*Activity*:
The answer must repeat every record exactly, with no pictures in it.

(Stored data)
++++++
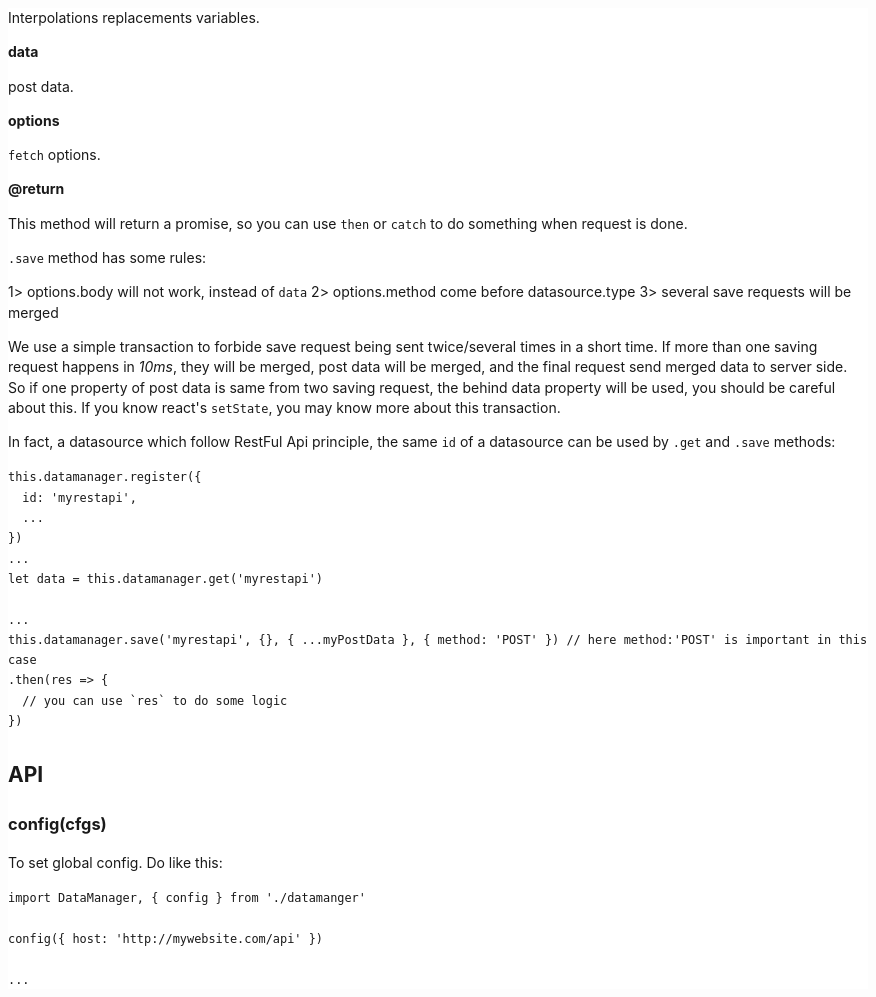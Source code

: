Interpolations replacements variables.

**data**

post data.

**options**

`fetch` options.

**@return**

This method will return a promise, so you can use `then` or `catch` to do something when request is done.

`.save` method has some rules:

1> options.body will not work, instead of `data`
2> options.method come before datasource.type
3> several save requests will be merged

We use a simple transaction to forbide save request being sent twice/several times in a short time. If more than one saving request happens in *10ms*, they will be merged, post data will be merged, and the final request send merged data to server side. So if one property of post data is same from two saving request, the behind data property will be used, you should be careful about this.
If you know react's `setState`, you may know more about this transaction.

In fact, a datasource which follow RestFul Api principle, the same `id` of a datasource can be used by `.get` and `.save` methods:

```
this.datamanager.register({
  id: 'myrestapi',
  ...
})
...
let data = this.datamanager.get('myrestapi')

...
this.datamanager.save('myrestapi', {}, { ...myPostData }, { method: 'POST' }) // here method:'POST' is important in this case
.then(res => {
  // you can use `res` to do some logic
})
```

## API

### config(cfgs)

To set global config. Do like this:

```
import DataManager, { config } from './datamanger'

config({ host: 'http://mywebsite.com/api' })

...
```
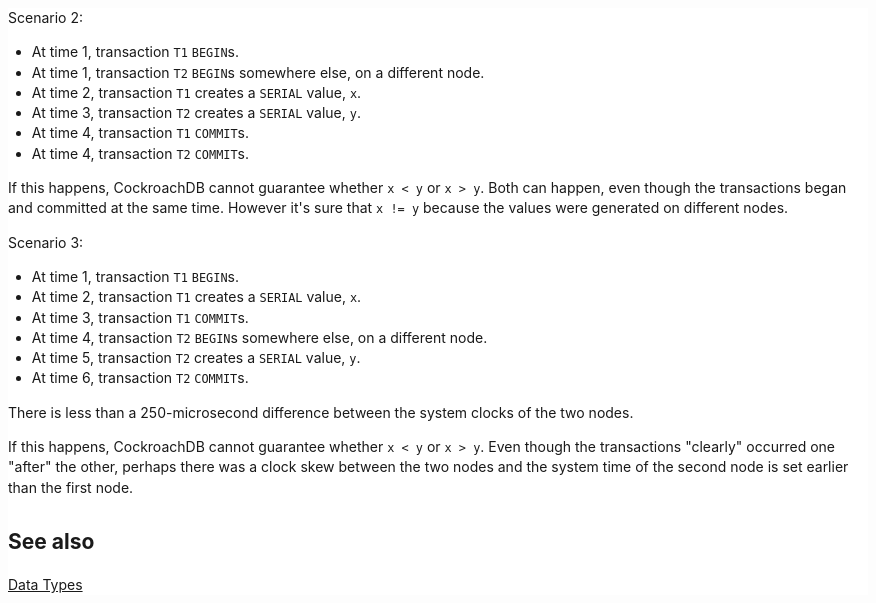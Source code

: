 Scenario 2:

- At time 1, transaction `T1` `BEGIN`s.
- At time 1, transaction `T2` `BEGIN`s somewhere else, on a different node.
- At time 2, transaction `T1` creates a `SERIAL` value, `x`.
- At time 3, transaction `T2` creates a `SERIAL` value, `y`.
- At time 4, transaction `T1` `COMMIT`s.
- At time 4, transaction `T2` `COMMIT`s.

If this happens, CockroachDB cannot guarantee whether `x < y` or `x > y`. Both can happen, even though the transactions began and committed at the same time. However it's sure that `x != y` because the values were generated on different nodes.

Scenario 3:

- At time 1, transaction `T1` `BEGIN`s.
- At time 2, transaction `T1` creates a `SERIAL` value, `x`.
- At time 3, transaction `T1` `COMMIT`s.
- At time 4, transaction `T2` `BEGIN`s somewhere else, on a different node.
- At time 5, transaction `T2` creates a `SERIAL` value, `y`.
- At time 6, transaction `T2` `COMMIT`s.

There is less than a 250-microsecond difference between the system clocks of the two nodes.

If this happens, CockroachDB cannot guarantee whether `x < y` or `x > y`. Even though the transactions "clearly" occurred one "after" the other, perhaps there was a clock skew between the two nodes and the system time of the second node is set earlier than the first node.

## See also

[Data Types](data-types.html)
++++++
*Answer box*:
Source code

:Interpolations replacements variables.

**data**

post data.

**options**

`fetch` options.

**@return**

This method will return a promise, so you can use `then` or `catch` to do something when request is done.

`.save` method has some rules:

1> options.body will not work, instead of `data`
2> options.method come before datasource.type
3> several save requests will be merged

We use a simple transaction to forbide save request being sent twice/several times in a short time. If more than one saving request happens in *10ms*, they will be merged, post data will be merged, and the final request send merged data to server side. So if one property of post data is same from two saving request, the behind data property will be used, you should be careful about this.
If you know react's `setState`, you may know more about this transaction.

In fact, a datasource which follow RestFul Api principle, the same `id` of a datasource can be used by `.get` and `.save` methods:

```
this.datamanager.register({
  id: 'myrestapi',
  ...
})
...
let data = this.datamanager.get('myrestapi')

...
this.datamanager.save('myrestapi', {}, { ...myPostData }, { method: 'POST' }) // here method:'POST' is important in this case
.then(res => {
  // you can use `res` to do some logic
})
```

## API

### config(cfgs)

To set global config. Do like this:

```
import DataManager, { config } from './datamanger'

config({ host: 'http://mywebsite.com/api' })

...
```
Source code

: Scenario 2:

- At time 1, transaction `T1` `BEGIN`s.
- At time 1, transaction `T2` `BEGIN`s somewhere else, on a different node.
- At time 2, transaction `T1` creates a `SERIAL` value, `x`.
- At time 3, transaction `T2` creates a `SERIAL` value, `y`.
- At time 4, transaction `T1` `COMMIT`s.
- At time 4, transaction `T2` `COMMIT`s.

If this happens, CockroachDB cannot guarantee whether `x < y` or `x > y`. Both can happen, even though the transactions began and committed at the same time. However it's sure that `x != y` because the values were generated on different nodes.

Scenario 3:

- At time 1, transaction `T1` `BEGIN`s.
- At time 2, transaction `T1` creates a `SERIAL` value, `x`.
- At time 3, transaction `T1` `COMMIT`s.
- At time 4, transaction `T2` `BEGIN`s somewhere else, on a different node.
- At time 5, transaction `T2` creates a `SERIAL` value, `y`.
- At time 6, transaction `T2` `COMMIT`s.

There is less than a 250-microsecond difference between the system clocks of the two nodes.

If this happens, CockroachDB cannot guarantee whether `x < y` or `x > y`. Even though the transactions "clearly" occurred one "after" the other, perhaps there was a clock skew between the two nodes and the system time of the second node is set earlier than the first node.

## See also

[Data Types](data-types.html)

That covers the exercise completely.